Redevenue province impériale et unie à la Corse par Septime Sévère, victime par ailleurs de la pacification du Bassin méditerranéen, la Sardaigne perd son importance stratégique et économique dans l’Empire. Les Romains ne construisent qu’une seule voie, qui traverse l’île en suivant les vallées les plus accessibles et qui relie quelques petites places solidement fortifiées (Uselis, Forum Trajani [auj. Fordongianus]). Les conquérants n’introduisent dans l’île que la seule culture de la vigne et abandonnent aux montagnards les ressources pastorales de l’île (miel, peaux épaisses des mouflons). Les empereurs ne s’intéressent en fait qu’à la seule exploitation des métaux : plomb argentifère dès le ier s. apr. J.-C. ; fer, surtout au ive s. L’île, divisée en vastes latifundia, ne compte que dix-huit cités, dont cinq seulement ont un aspect urbain : Turris Libisonis (Porto Torres), colonie romaine du temps de César et d’Auguste ; Colonia Julia (Uselis), datant des Antonins ; Sulcis, qui vit du plomb ; Nora, qui a peut-être été la capitale de l’île ; Caralis enfin, la plus active. La compartimentation du relief a d’ailleurs peut-être entraîné la division de l’île en quatre conventus (Caralis, Othoca, Turris et Olbia), qui seraient à l’origine des quatre judicats du Moyen Âge.

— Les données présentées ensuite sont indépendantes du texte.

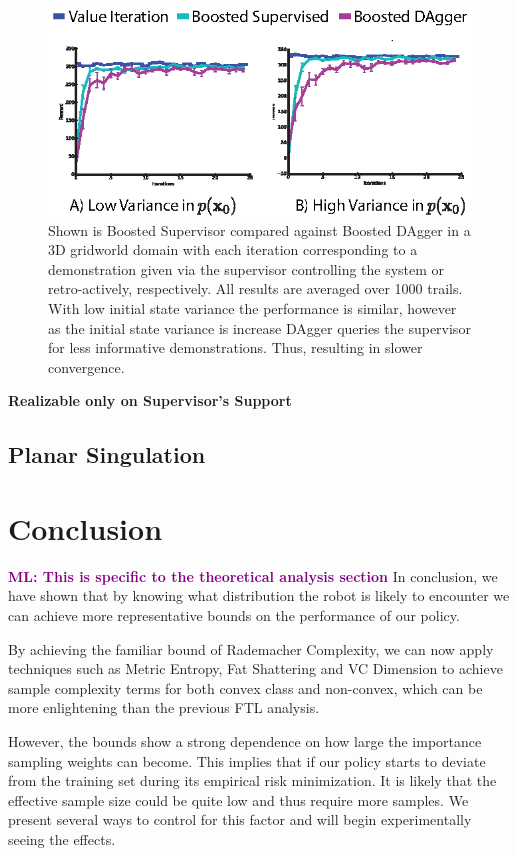 \documentclass[10pt, conference]{ieeeconf}      %
\newcommand{\mlnote}[1]{\ifthenelse{ \boolean{include-notes}}%
 {\textcolor{purple}{\textbf{ML: #1}}}{}}
\begin{document}
\begin{figure}
\centering
\includegraphics{f_figs/r_ev.eps}
\caption{
    \footnotesize
Shown is Boosted Supervisor compared against Boosted DAgger in a 3D gridworld domain with each iteration corresponding to a demonstration given via the supervisor controlling the system or retro-actively, respectively. All results are averaged over 1000 trails. With low initial state variance the performance is similar, however as the initial state variance is increase DAgger queries the supervisor for less informative demonstrations. Thus, resulting in slower convergence.   }
\vspace*{-20pt}
\label{fig:r_eq}
\end{figure}



\noindent \textbf{Realizable only on Supervisor's Support} 


\subsection{Planar Singulation}




  



\section{Conclusion}
\mlnote{This is specific to the theoretical analysis section}
In conclusion, we have shown that by knowing what distribution the robot is likely to encounter we can achieve more representative bounds on the performance of our policy. 

By achieving the familiar bound of Rademacher Complexity, we can now apply techniques such as Metric Entropy, Fat Shattering and VC Dimension to achieve sample complexity terms for both convex class and non-convex, which can be more enlightening than the previous FTL analysis. 

However, the bounds show a strong dependence on how large the importance sampling weights can become. This implies that if our policy starts to deviate from the training set during its empirical risk minimization. It is likely that the effective sample size could be quite low and thus require more samples. We present several ways to control for this factor and will begin experimentally seeing the effects.  



\end{document}
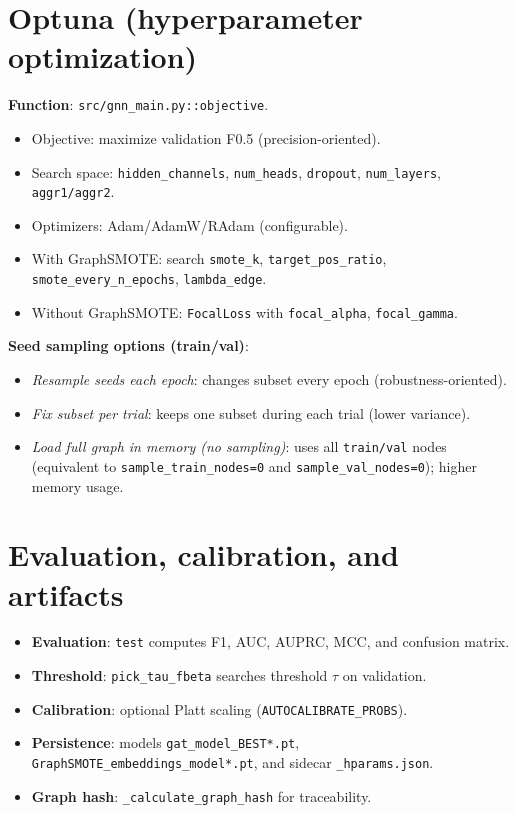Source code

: \section{Optuna (hyperparameter optimization)}
\label{sec:optuna}
\textbf{Function}: \texttt{src/gnn\_main.py::objective}.
\begin{itemize}[leftmargin=*]
  \item Objective: maximize validation F0.5 (precision-oriented).
  \item Search space: \texttt{hidden\_channels}, \texttt{num\_heads}, \texttt{dropout}, \texttt{num\_layers}, \texttt{aggr1/aggr2}.
  \item Optimizers: Adam/AdamW/RAdam (configurable).
  \item With GraphSMOTE: search \texttt{smote\_k}, \texttt{target\_pos\_ratio}, \texttt{smote\_every\_n\_epochs}, \texttt{lambda\_edge}.
  \item Without GraphSMOTE: \texttt{FocalLoss} with \texttt{focal\_alpha}, \texttt{focal\_gamma}.
\end{itemize}
\textbf{Seed sampling options (train/val)}:
\begin{itemize}[leftmargin=*]
  \item \emph{Resample seeds each epoch}: changes subset every epoch (robustness-oriented).
  \item \emph{Fix subset per trial}: keeps one subset during each trial (lower variance).
  \item \emph{Load full graph in memory (no sampling)}: uses all \texttt{train/val} nodes (equivalent to \texttt{sample\_train\_nodes=0} and \texttt{sample\_val\_nodes=0}); higher memory usage.
\end{itemize}

\section{Evaluation, calibration, and artifacts}
\begin{itemize}[leftmargin=*]
  \item \textbf{Evaluation}: \texttt{test} computes F1, AUC, AUPRC, MCC, and confusion matrix.
  \item \textbf{Threshold}: \texttt{pick\_tau\_fbeta} searches threshold \(\tau\) on validation.
  \item \textbf{Calibration}: optional Platt scaling (\texttt{AUTOCALIBRATE\_PROBS}).
  \item \textbf{Persistence}: models \texttt{gat\_model\_BEST*.pt}, \texttt{GraphSMOTE\_embeddings\_model*.pt}, and sidecar \texttt{\_hparams.json}.
  \item \textbf{Graph hash}: \texttt{\_calculate\_graph\_hash} for traceability.
\end{itemize}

Le particularisme sarde s’exprime sur le plan religieux par la permanence de l’organisation clanique, par la longue survivance du culte de l’énigmatique Sardus Pater, divinité qui serait d’origine africaine, par celle aussi des cultes phéniciens. La romanisation reste de ce fait longtemps superficielle ; elle n’est parachevée que grâce au christianisme, qui imprègne lentement les populations locales et qu’illustre un défenseur énergique de l’orthodoxie : Lucifer, évêque de Cagliari au ive s.


Un enjeu disputé (ve - xive s.)

La Sardaigne, qui a été occupée par les Vandales en raison de son importance économique (blé), stratégique (proximité de l’Italie) et politique (lieu de relégation idéal par son isolement), est reconquise temporairement par les Romains en 468. Mais l’empereur d’Orient Zénon ne peut s’y maintenir et abandonne l’île à Geiséric, qui y établit le gouverneur de ses possessions maritimes (Baléares et Corse), à partir desquelles il menace l’Espagne et surtout l’Italie. Rallié à la forme arienne du christianisme, l’un de ses successeurs, Thrasamund, y relègue au moins 120 prélats orthodoxes d’Afrique.